Ich bin Eduard Freiherr von Holperdingen und kein gewöhnliches Gespenst sondern ein halber Poltergeist Ich kann nicht nur alles, was Gespenster, sondern auch das, was Poltergeister können. Gespenster sind durchsichtig. Poltergeister sind immer unsichtbar. Und ich kann mich je nach Belieben sichtbar oder unsichtbar machen. Auch ich bin im Alter von zehn Jahren zum halben Gespenst und halben Poltergeist geworden. Amalia und ich gehen in die gleiche Klasse, denn auch ich möchte ein Schlossgespenst werden – allerdings ein Schlossgespenstpoltergeist!

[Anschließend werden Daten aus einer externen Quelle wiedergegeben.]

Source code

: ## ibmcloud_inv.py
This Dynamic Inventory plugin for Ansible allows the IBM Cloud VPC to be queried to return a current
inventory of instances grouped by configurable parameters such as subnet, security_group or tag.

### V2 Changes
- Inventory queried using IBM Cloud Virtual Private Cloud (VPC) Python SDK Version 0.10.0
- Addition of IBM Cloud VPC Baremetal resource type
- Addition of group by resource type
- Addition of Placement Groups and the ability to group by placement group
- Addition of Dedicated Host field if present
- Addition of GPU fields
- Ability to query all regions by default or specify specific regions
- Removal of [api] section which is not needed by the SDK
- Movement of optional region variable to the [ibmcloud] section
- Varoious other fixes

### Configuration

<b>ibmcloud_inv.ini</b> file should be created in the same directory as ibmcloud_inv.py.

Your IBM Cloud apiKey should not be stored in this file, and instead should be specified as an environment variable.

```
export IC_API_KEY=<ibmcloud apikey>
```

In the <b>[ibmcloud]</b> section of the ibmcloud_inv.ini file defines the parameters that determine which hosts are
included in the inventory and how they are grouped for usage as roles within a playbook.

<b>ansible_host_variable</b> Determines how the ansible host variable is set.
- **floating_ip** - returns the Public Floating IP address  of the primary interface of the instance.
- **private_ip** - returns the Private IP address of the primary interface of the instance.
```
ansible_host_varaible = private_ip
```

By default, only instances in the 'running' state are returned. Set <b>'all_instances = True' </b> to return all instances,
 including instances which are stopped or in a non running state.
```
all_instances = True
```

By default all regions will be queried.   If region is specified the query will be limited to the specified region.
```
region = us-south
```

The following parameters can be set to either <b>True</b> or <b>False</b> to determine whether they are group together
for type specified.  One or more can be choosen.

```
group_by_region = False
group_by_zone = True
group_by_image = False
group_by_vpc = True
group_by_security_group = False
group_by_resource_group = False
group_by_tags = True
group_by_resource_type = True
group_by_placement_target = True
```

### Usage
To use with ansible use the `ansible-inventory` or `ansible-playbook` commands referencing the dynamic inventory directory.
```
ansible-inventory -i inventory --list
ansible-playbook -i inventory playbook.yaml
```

Zu Lebzeiten war ich Ritter Ethelbert, Ritter der Tafelrunde des Königs Artus. Seit vielen hundert Jahren bin ich nun aber Gespenst und Lehrer an der Königlichen Schule für angehende Schlossgespenster. Dort unterrichte ich das Fach Gespenstisch Gespenstern. Einige Leute behaupten von mir, ich sei oberflächlich, eitel und angeberisch. Ph – der blanke Neid! Es kann sich halt nicht jeder rühmen, ein Ritter der Tafelrunde gewesen zu sein…
Ich bin Emily Esperanza und bin ein Piratengespenst Ich war neun Jahre alt, als das Piratenschiff meines Vaters in einem gewaltigen Sturm vor der Küste Südamerikas versank. Seitdem bin ich ein Gespenst Ich liebe die See und das Piratenleben. Zwar besuche ich die Königliche Schule für angehende Schlossgespenster, aber ich weiß noch nicht, ob ich danach wirklich ein Schlossgespenst werden will. Vielleicht fahre ich doch lieber wieder zur See und kapere Schiffe…
Ich heiße Finn und bin kein Gespenst, sondern ein ganz normaler 10-jähriger Junge, der mit seinen mehr oder weniger normalen Eltern in einem ganz normalen Haus wohnt. Bevor Amalia zur Gespensterschule gegangen ist, hat sie auf unserem Dachboden gewohnt und seither sind wir die besten Freunde. Wir beide gehen zusammen durch dick und dünn.
Darf ich mich vorstellen: Roderick Dreistein, zu Lebzeiten Wissenschaftler. Mein Dasein fand vor gut 100 Jahren sein abruptes Ende, als mir ein wissenschaftlicher Versuch misslang. Seitdem habe ich an der Königlichen Schule für angehende Schlossgespenster die Aufgabe des Schulgespenstes übernommen. Das ist sehr angenehm, denn ich habe nicht viel zu tun und kann die ganze Nacht in der Bibliothek sitzen, lesen und forschen. Und das reicht mir zum glücklich sein.